Essa afirmação tem circulado amplamente, gerando debates acalorados nas redes sociais. Mas o que realmente dizem os dados de rankings internacionais?
Um dos estudos mais citados nesse debate é o Rule of Law Index (Índice de Estado de Direito), elaborado pelo World Justice Project, que avalia o funcionamento das instituições em mais de 140 países.
Esse levantamento não mede “ranking de corrupção do Judiciário” de forma isolada, mas sim um conjunto amplo de fatores como independência judicial, combate à corrupção, direitos fundamentais e eficiência do sistema de justiça.
No ranking mais recente, o Brasil aparece em posições intermediárias, longe das últimas colocações globais. O país ocupa aproximadamente a 78ª posição entre mais de 140 nações analisadas, com desempenho mediano em áreas como acesso à Justiça e controle de corrupção, mas com fragilidades em justiça criminal e eficiência institucional.

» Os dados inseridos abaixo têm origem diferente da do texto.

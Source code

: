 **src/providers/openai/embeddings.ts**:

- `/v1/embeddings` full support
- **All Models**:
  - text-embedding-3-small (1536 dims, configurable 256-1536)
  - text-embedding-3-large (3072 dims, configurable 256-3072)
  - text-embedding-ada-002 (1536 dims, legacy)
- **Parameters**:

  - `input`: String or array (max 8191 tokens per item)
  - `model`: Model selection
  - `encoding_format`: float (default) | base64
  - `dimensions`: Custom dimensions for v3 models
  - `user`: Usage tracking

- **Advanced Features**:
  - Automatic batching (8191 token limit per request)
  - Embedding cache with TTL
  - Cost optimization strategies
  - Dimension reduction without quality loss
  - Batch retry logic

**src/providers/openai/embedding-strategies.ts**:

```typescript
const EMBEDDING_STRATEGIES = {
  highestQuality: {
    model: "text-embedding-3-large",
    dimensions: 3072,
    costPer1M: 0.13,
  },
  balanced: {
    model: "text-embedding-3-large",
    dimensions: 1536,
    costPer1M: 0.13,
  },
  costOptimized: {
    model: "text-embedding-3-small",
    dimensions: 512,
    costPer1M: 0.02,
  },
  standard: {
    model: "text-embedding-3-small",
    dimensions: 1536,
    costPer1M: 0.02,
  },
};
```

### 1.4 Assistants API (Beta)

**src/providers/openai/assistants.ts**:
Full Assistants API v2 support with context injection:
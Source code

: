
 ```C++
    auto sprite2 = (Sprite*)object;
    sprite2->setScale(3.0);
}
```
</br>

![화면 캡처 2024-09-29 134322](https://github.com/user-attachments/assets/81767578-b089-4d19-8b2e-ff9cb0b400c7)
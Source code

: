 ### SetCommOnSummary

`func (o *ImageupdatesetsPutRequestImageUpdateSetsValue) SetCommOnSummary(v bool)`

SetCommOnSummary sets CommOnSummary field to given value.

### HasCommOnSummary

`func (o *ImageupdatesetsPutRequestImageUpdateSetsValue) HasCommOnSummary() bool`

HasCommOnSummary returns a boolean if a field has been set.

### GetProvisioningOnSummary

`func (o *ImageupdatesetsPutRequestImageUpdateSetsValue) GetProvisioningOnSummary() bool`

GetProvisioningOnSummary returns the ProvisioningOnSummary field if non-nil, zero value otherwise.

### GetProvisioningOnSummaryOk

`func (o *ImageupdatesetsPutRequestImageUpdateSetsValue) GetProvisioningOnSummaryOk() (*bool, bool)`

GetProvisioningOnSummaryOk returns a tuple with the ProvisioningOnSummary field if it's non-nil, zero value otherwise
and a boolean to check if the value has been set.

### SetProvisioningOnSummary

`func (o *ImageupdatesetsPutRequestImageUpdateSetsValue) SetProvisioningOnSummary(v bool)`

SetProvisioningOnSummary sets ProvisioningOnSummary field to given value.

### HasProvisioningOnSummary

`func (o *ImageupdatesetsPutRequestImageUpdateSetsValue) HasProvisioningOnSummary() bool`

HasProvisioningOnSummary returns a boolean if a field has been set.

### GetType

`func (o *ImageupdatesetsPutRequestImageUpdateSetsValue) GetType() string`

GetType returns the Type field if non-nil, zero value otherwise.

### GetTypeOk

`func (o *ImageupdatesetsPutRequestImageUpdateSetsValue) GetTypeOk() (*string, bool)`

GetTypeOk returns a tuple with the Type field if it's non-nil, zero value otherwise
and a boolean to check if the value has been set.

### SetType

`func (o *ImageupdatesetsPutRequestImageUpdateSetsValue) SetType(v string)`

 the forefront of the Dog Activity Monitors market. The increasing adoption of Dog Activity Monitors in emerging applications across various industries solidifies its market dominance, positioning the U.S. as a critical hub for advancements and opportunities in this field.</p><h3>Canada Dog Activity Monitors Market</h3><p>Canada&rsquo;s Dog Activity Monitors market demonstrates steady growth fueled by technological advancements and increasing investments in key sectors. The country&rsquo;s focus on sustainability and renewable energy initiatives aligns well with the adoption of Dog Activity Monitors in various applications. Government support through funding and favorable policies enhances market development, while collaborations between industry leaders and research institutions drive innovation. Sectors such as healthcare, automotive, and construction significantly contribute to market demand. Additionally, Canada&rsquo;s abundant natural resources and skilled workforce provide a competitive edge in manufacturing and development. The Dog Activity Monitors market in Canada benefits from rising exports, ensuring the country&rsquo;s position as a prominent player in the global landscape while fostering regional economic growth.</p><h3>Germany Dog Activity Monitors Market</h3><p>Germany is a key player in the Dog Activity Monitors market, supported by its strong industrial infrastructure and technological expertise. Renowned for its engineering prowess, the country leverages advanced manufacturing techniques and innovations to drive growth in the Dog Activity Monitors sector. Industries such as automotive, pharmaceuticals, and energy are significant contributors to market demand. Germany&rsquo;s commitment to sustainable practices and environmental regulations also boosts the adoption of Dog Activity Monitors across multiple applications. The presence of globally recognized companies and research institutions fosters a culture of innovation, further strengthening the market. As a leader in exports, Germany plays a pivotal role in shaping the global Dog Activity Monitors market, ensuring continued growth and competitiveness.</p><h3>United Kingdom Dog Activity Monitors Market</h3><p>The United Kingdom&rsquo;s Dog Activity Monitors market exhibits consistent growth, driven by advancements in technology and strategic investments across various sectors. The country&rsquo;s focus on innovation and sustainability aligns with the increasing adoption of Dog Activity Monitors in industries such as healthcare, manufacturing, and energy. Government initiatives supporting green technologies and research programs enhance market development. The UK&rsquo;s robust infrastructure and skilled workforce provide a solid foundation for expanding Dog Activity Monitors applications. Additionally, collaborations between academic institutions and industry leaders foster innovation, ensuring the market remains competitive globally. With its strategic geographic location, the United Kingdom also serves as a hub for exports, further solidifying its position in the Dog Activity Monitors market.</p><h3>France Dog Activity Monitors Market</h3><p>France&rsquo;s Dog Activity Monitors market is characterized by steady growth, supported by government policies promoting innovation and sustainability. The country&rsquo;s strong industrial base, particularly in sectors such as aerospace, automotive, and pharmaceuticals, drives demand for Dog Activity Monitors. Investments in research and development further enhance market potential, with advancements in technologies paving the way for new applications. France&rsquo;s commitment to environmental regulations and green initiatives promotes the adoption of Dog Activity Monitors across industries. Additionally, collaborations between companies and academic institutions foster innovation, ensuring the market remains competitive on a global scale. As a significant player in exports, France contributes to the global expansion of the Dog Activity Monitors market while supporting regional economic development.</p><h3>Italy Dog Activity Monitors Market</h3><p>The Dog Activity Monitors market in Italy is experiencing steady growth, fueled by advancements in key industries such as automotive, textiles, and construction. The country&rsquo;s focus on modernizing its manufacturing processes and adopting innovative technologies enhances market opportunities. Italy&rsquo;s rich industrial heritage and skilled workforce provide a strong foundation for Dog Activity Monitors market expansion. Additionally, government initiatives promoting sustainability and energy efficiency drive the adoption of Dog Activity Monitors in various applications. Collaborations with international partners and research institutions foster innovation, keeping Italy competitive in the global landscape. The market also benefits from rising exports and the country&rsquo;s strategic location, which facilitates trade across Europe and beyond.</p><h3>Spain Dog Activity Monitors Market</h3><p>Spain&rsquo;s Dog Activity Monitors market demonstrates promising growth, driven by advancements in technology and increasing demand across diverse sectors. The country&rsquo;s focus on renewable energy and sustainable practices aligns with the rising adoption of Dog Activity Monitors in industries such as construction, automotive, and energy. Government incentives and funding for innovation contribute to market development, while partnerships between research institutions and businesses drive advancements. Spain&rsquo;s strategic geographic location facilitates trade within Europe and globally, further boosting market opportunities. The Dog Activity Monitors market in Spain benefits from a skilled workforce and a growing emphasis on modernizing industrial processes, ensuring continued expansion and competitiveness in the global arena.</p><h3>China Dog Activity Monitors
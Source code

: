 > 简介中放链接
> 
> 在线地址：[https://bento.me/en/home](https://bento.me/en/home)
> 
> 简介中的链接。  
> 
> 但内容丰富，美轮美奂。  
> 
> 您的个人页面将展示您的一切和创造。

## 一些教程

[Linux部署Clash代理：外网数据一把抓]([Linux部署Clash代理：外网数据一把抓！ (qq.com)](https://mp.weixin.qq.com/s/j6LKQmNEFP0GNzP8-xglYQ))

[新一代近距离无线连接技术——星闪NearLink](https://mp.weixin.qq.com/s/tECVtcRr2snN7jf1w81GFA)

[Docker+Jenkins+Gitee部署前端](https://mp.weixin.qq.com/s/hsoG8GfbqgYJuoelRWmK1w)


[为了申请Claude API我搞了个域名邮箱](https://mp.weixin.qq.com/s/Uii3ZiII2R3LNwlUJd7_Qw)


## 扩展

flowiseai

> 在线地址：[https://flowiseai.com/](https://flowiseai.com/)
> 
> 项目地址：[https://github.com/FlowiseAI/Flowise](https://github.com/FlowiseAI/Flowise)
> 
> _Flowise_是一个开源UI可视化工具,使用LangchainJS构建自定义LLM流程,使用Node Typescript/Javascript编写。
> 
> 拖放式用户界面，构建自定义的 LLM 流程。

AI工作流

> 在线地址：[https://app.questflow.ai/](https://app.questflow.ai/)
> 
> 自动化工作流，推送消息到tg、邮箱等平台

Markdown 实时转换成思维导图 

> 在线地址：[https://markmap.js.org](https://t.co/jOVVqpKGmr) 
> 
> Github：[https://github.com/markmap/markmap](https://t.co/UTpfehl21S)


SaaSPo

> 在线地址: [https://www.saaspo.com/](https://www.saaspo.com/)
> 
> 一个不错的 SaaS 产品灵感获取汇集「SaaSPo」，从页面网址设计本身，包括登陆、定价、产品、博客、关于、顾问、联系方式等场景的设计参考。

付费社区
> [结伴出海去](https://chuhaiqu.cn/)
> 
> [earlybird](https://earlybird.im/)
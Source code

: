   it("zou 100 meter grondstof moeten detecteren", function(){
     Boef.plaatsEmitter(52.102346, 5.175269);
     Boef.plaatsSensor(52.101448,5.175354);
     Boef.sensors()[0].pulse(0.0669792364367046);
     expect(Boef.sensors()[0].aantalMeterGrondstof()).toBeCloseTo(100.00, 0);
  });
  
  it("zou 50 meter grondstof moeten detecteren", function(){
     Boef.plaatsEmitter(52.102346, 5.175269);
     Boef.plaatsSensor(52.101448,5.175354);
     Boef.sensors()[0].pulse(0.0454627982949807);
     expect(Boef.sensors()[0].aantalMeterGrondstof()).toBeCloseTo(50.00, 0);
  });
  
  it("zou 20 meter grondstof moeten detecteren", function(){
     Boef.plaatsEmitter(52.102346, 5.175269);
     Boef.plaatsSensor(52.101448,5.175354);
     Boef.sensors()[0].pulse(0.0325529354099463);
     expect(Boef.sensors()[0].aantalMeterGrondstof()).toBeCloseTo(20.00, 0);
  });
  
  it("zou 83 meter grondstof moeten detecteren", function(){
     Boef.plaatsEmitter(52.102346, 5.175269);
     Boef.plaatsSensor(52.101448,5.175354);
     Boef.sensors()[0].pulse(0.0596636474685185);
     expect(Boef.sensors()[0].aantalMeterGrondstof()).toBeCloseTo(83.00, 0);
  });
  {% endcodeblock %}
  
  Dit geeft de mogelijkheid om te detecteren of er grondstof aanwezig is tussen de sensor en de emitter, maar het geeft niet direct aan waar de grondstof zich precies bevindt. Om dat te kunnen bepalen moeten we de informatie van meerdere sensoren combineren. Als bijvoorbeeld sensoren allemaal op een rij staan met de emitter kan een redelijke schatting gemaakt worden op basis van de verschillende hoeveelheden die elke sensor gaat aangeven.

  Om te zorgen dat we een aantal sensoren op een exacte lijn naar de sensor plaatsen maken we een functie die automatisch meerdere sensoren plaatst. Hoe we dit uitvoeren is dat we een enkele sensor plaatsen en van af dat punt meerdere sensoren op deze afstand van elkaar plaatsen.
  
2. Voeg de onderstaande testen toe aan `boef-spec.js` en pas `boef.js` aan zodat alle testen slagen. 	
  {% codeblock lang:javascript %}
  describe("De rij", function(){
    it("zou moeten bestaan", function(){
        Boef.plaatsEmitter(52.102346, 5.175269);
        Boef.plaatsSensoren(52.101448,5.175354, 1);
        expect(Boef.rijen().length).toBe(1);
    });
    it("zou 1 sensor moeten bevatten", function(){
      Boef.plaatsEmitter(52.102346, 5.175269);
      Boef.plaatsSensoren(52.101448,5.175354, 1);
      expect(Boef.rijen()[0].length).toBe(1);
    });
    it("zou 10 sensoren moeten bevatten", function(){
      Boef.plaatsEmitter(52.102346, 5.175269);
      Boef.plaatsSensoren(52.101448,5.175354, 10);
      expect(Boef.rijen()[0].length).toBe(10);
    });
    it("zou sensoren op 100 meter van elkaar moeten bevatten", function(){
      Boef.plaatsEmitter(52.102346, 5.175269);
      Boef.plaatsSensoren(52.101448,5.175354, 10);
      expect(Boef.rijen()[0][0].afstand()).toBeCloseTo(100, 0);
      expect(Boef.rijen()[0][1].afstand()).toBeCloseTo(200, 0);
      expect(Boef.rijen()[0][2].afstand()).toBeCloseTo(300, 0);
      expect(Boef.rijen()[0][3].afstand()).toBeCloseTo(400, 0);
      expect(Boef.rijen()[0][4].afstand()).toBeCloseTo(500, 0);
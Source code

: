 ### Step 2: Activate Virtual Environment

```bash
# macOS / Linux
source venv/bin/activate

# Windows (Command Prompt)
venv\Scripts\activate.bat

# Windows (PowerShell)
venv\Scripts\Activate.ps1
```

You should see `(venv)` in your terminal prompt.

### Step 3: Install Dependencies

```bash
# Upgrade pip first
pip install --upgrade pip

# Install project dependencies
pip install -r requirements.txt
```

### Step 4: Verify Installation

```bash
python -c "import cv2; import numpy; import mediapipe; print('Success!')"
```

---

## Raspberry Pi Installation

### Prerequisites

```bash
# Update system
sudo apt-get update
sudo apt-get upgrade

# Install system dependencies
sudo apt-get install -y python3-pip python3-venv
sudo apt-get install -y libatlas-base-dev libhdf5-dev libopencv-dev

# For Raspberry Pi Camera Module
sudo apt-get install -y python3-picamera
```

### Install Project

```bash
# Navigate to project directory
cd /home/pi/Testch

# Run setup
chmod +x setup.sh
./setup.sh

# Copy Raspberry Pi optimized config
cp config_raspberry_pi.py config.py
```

Já a Venezuela, frequentemente citada em comparações, aparece de fato na última posição do ranking, refletindo graves problemas estruturais no Estado de Direito, segundo o mesmo estudo.
A viralização dessas informações acontece porque rankings complexos acabam sendo simplificados em postagens nas redes sociais. Muitas vezes, diferentes indicadores são misturados — como corrupção no Legislativo, eficiência da Justiça e percepção pública — criando interpretações incorretas.
Especialistas alertam que o índice do WJP, por exemplo, não diz que um país “é o segundo mais corrupto do mundo”, mas sim que apresenta desempenho inferior em determinados critérios específicos dentro de uma metodologia própria.
O que esses dados realmente mostram sobre o Brasil:
Ou seja, o país não está entre os piores do mundo, mas também não figura entre os melhores em termos de eficiência e confiança institucional.
Entender esses dados exige contexto, já que números isolados podem gerar interpretações distorcidas e narrativas enganosas. O cenário real é mais complexo: o Brasil enfrenta desafios relevantes na Justiça, mas dentro de uma posição intermediária no panorama global.